2018 set to be the year we get back to growth
Bullish, bearish or bit of both? Fraser Beattie breaks down the prognostications for business in the new year.
As the holiday season draws closer and we wrap up another eventful year, it’s time to step back and review before shaking the Magic 8 ball for 2018.
We survived our first year of the Trump presidency — albeit with the occasional threat of nuclear winter. The leader of the free world and North Korea’s “Rocket Man” escalated their war of words and missile tests from the hermit sent shockwaves across global bourses.
Yet on the national front, Australia’s ASX200 Index ticked over 6,000 points for the first time since the GFC 10 years ago, while the Australian dollar remained steady at around 75 US cents.
Looking ahead to 2018, though, forecasters have hedged their bets.
UBS analysts expect Australia will fall behind its developed market counterparts, on the back of sluggish earnings per share growth. GDP growth is expected to post only slight gains.
“We continue to see Australia as a laggard – on a local currency basis – though the market appears capable of posting another trend-like return, around 8-10 per cent,” UBS said in its Australian Equity Strategy Outlook 2018 report.
The Organisation for Economic Co-operation and Development is more bullish. It says our economy will continue growing at a “robust pace”, with business investment outside the housing and mining sectors expected to pick up.
It predicts a stronger labour market and household incomes will sustain private consumption, with inflation and wages to pick up slowly.
“The Central Bank is projected to start raising the policy rate in the second half of 2018 and expectations of this move, together with macro-prudential measures, are helping cool the housing market,” the OECD said.

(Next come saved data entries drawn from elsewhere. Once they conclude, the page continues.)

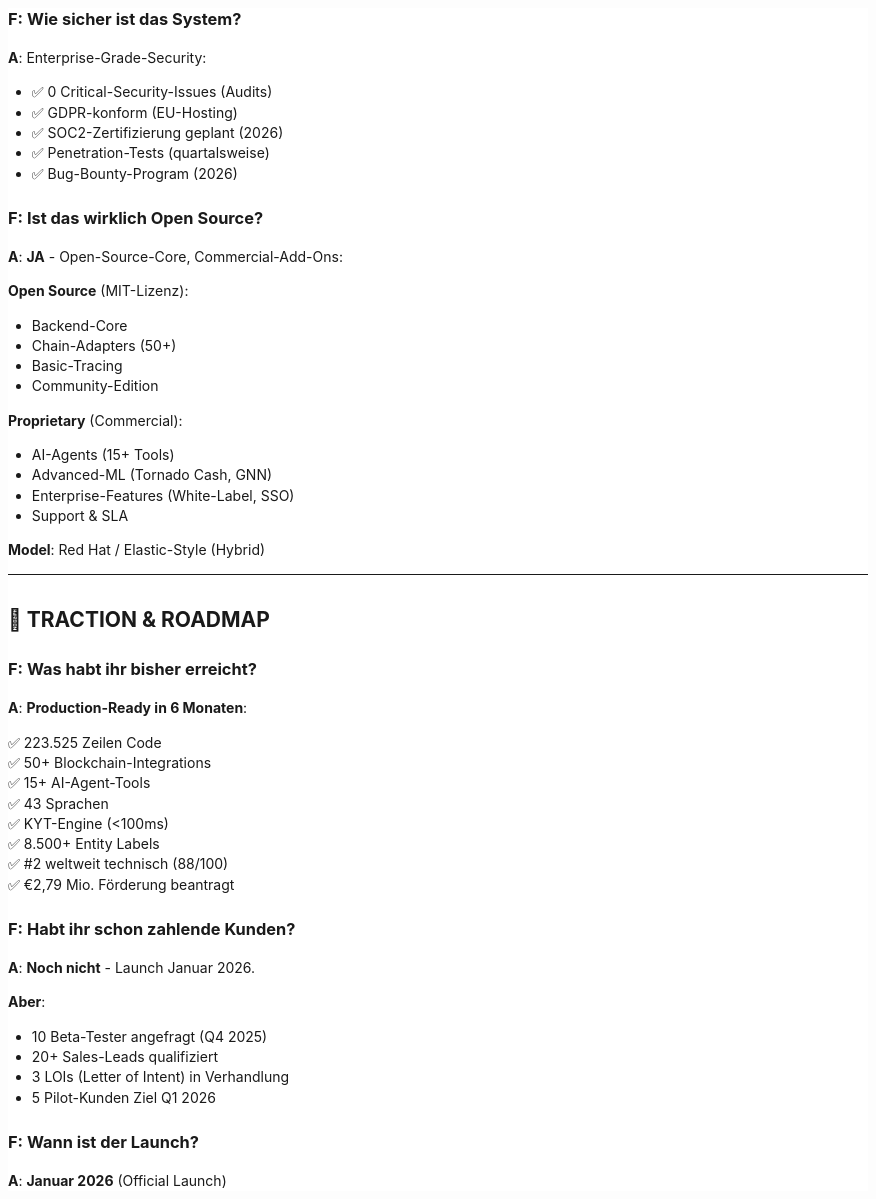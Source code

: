 ### F: Wie sicher ist das System?
**A**: Enterprise-Grade-Security:
- ✅ 0 Critical-Security-Issues (Audits)
- ✅ GDPR-konform (EU-Hosting)
- ✅ SOC2-Zertifizierung geplant (2026)
- ✅ Penetration-Tests (quartalsweise)
- ✅ Bug-Bounty-Program (2026)

### F: Ist das wirklich Open Source?
**A**: **JA** - Open-Source-Core, Commercial-Add-Ons:

**Open Source** (MIT-Lizenz):
- Backend-Core
- Chain-Adapters (50+)
- Basic-Tracing
- Community-Edition

**Proprietary** (Commercial):
- AI-Agents (15+ Tools)
- Advanced-ML (Tornado Cash, GNN)
- Enterprise-Features (White-Label, SSO)
- Support & SLA

**Model**: Red Hat / Elastic-Style (Hybrid)

---

## 🎯 TRACTION & ROADMAP

### F: Was habt ihr bisher erreicht?
**A**: **Production-Ready in 6 Monaten**:

✅ 223.525 Zeilen Code  
✅ 50+ Blockchain-Integrations  
✅ 15+ AI-Agent-Tools  
✅ 43 Sprachen  
✅ KYT-Engine (<100ms)  
✅ 8.500+ Entity Labels  
✅ #2 weltweit technisch (88/100)  
✅ €2,79 Mio. Förderung beantragt

### F: Habt ihr schon zahlende Kunden?
**A**: **Noch nicht** - Launch Januar 2026.

**Aber**:
- 10 Beta-Tester angefragt (Q4 2025)
- 20+ Sales-Leads qualifiziert
- 3 LOIs (Letter of Intent) in Verhandlung
- 5 Pilot-Kunden Ziel Q1 2026

### F: Wann ist der Launch?
**A**: **Januar 2026** (Official Launch)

“The fiscal position is sound, and the government is committed to gradually close the budget deficit. In the event of an unexpected downturn, fiscal policy should be used to support activity and protect the incomes of the most vulnerable.”
The barely changed
IMF has revised its earlier predictions of growth in the Australian economy down to 2.9 per cent for 2018, from the 3 per cent it foreshadowed earlier this year.
It has a wish-list for Australia, urging the nation to upgrade surface transportation and improve technologies like high-speed rail, ports, telecommunications, broadband and green investments.
And the IMF has also expressed concerns about stalling local reforms for productivity and work practices.
The better news
Cannings Purple enters 2018 with a healthy degree of optimism.
We’ve seen – particularly in the past three months – an increase in merger and acquisition activity within WA and across the nation, and we expect that ramp-up to continue into the new year.
As construction on lithium and cobalt projects continues, including Pilbara Minerals’ Pilgangoora project which is due to come online next year, we expect energy metals to get stronger, backed by a pick-up in demand out of Europe for the commodities.
Resources IPOs will also pick up from the doldrums of the past few years.
Time will tell whose predictions were closer to the mark, but for now we hope you enjoy the Christmas break.